The four main factors that contribute to uncertainty in scientific research are measurement error, sampling error, bias, and variability. Measurement error occurs when there are discrepancies between the measured value and the true value of a variable. Sampling error refers to the differences between the characteristics of a sample and the characteristics of the entire population. Bias occurs when there is a systematic distortion or deviation from the true value of a variable. Variability refers to the natural differences that exist within a population.

How can measurement error be minimized in scientific research?

Measurement error can be minimized by using precise and accurate measurement techniques, calibrating instruments regularly, and ensuring that measurements are taken under controlled conditions. Additionally, repeating measurements and taking the average can help to reduce the impact of measurement error.

What is the role of sample size in reducing uncertainty in scientific research?
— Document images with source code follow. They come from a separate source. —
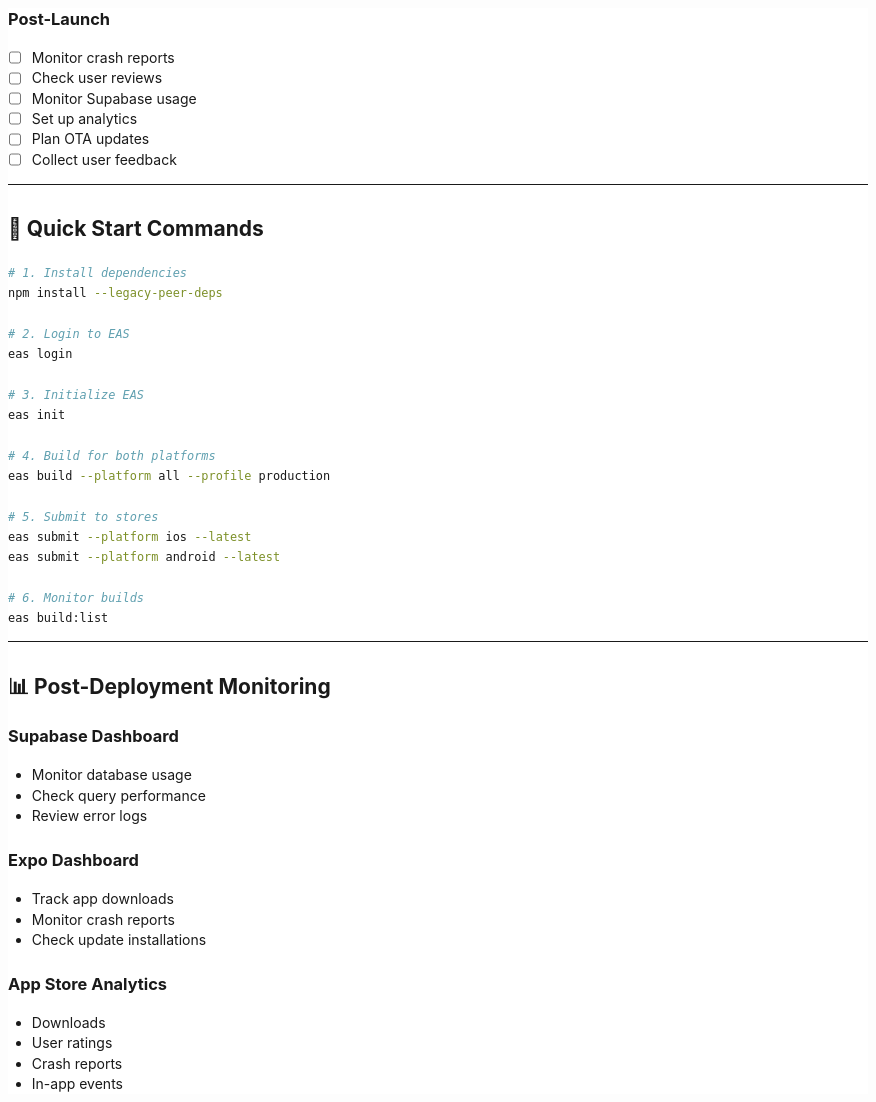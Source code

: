 ### Post-Launch
- [ ] Monitor crash reports
- [ ] Check user reviews
- [ ] Monitor Supabase usage
- [ ] Set up analytics
- [ ] Plan OTA updates
- [ ] Collect user feedback

---

## 🚀 Quick Start Commands

```bash
# 1. Install dependencies
npm install --legacy-peer-deps

# 2. Login to EAS
eas login

# 3. Initialize EAS
eas init

# 4. Build for both platforms
eas build --platform all --profile production

# 5. Submit to stores
eas submit --platform ios --latest
eas submit --platform android --latest

# 6. Monitor builds
eas build:list
```

---

## 📊 Post-Deployment Monitoring

### Supabase Dashboard
- Monitor database usage
- Check query performance
- Review error logs

### Expo Dashboard
- Track app downloads
- Monitor crash reports
- Check update installations

### App Store Analytics
- Downloads
- User ratings
- Crash reports
- In-app events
Sample size plays a crucial role in reducing uncertainty in scientific research. A larger sample size helps to reduce sampling error and provides a more accurate representation of the population. With a larger sample size, the results are more likely to be reproducible and generalizable to the larger population.

How does bias affect uncertainty in scientific research?

Bias can significantly impact uncertainty in scientific research. It can lead to inaccurate results and affect the validity and reliability of a study. It is crucial for researchers to identify and mitigate bias through proper study design, data collection, and analysis techniques.

How can scientists address and account for variability in their research?

Variability is a natural part of any population, and scientists must account for it in their research. This can be achieved by using appropriate statistical methods and carefully controlling for variables that may influence the results. Additionally, repeating experiments and using larger sample sizes can also help to reduce the impact of variability on the research findings.